Stored data entries —
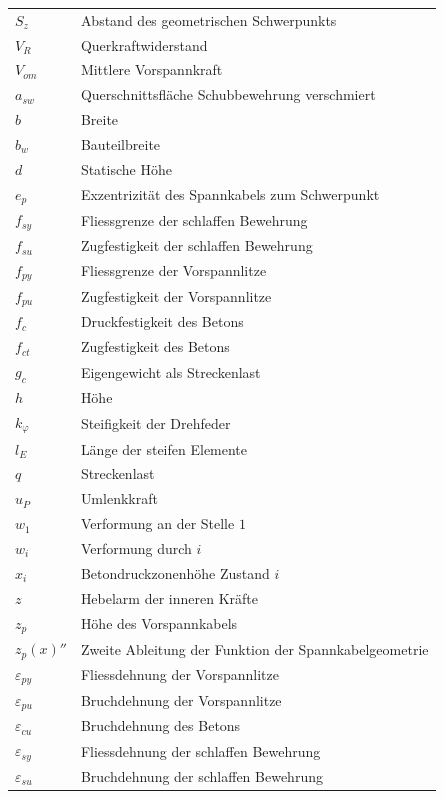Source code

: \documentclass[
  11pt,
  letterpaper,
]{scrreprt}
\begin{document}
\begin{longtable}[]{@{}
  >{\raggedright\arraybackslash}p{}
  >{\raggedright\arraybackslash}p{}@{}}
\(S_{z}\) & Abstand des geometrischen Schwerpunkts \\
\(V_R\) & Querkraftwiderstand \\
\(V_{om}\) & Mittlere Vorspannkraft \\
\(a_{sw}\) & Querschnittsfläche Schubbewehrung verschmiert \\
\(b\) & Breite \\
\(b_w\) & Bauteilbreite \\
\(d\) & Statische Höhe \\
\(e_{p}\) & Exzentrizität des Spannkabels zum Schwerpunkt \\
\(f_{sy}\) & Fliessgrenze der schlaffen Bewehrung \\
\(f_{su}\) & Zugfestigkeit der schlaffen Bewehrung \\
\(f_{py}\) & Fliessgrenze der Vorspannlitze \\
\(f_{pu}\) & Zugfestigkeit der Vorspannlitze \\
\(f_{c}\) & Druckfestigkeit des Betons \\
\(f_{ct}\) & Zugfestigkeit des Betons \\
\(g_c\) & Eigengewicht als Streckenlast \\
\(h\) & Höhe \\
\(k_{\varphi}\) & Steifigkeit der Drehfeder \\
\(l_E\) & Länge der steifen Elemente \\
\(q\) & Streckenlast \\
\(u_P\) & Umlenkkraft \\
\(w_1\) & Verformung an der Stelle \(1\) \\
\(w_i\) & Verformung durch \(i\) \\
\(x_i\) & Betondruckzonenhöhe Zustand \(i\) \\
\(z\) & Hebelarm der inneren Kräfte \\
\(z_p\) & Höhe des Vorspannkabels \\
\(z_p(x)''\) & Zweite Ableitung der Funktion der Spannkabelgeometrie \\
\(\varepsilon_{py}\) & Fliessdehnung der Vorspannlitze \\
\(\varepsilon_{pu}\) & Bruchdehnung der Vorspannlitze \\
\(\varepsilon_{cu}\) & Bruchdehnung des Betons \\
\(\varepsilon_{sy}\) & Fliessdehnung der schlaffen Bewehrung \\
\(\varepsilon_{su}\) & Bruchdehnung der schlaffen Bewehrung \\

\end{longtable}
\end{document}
...
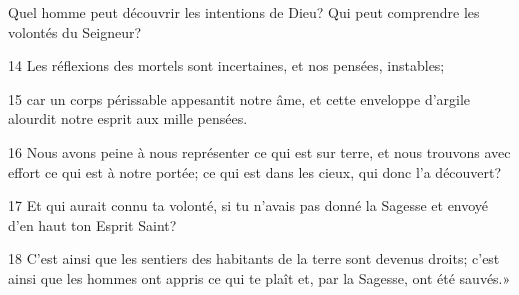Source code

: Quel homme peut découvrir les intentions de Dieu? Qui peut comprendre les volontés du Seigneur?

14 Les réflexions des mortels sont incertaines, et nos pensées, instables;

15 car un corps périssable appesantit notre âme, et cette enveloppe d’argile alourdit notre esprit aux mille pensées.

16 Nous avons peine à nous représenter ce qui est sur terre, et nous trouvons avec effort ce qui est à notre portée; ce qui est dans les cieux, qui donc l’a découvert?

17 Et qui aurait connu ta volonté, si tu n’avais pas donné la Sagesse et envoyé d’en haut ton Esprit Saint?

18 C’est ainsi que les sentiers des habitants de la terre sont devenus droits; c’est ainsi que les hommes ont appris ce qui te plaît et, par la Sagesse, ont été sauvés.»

YOUR GOAL —
Output only an exact transcription of the lines above from the one with "als Streckenlast \\" up to and including the one with "der Spannkabelgeometrie \\".

THE ANSWER —
\(g_c\) & Eigengewicht als Streckenlast \\
\(h\) & Höhe \\
\(k_{\varphi}\) & Steifigkeit der Drehfeder \\
\(l_E\) & Länge der steifen Elemente \\
\(q\) & Streckenlast \\
\(u_P\) & Umlenkkraft \\
\(w_1\) & Verformung an der Stelle \(1\) \\
\(w_i\) & Verformung durch \(i\) \\
\(x_i\) & Betondruckzonenhöhe Zustand \(i\) \\
\(z\) & Hebelarm der inneren Kräfte \\
\(z_p\) & Höhe des Vorspannkabels \\
\(z_p(x)''\) & Zweite Ableitung der Funktion der Spannkabelgeometrie \\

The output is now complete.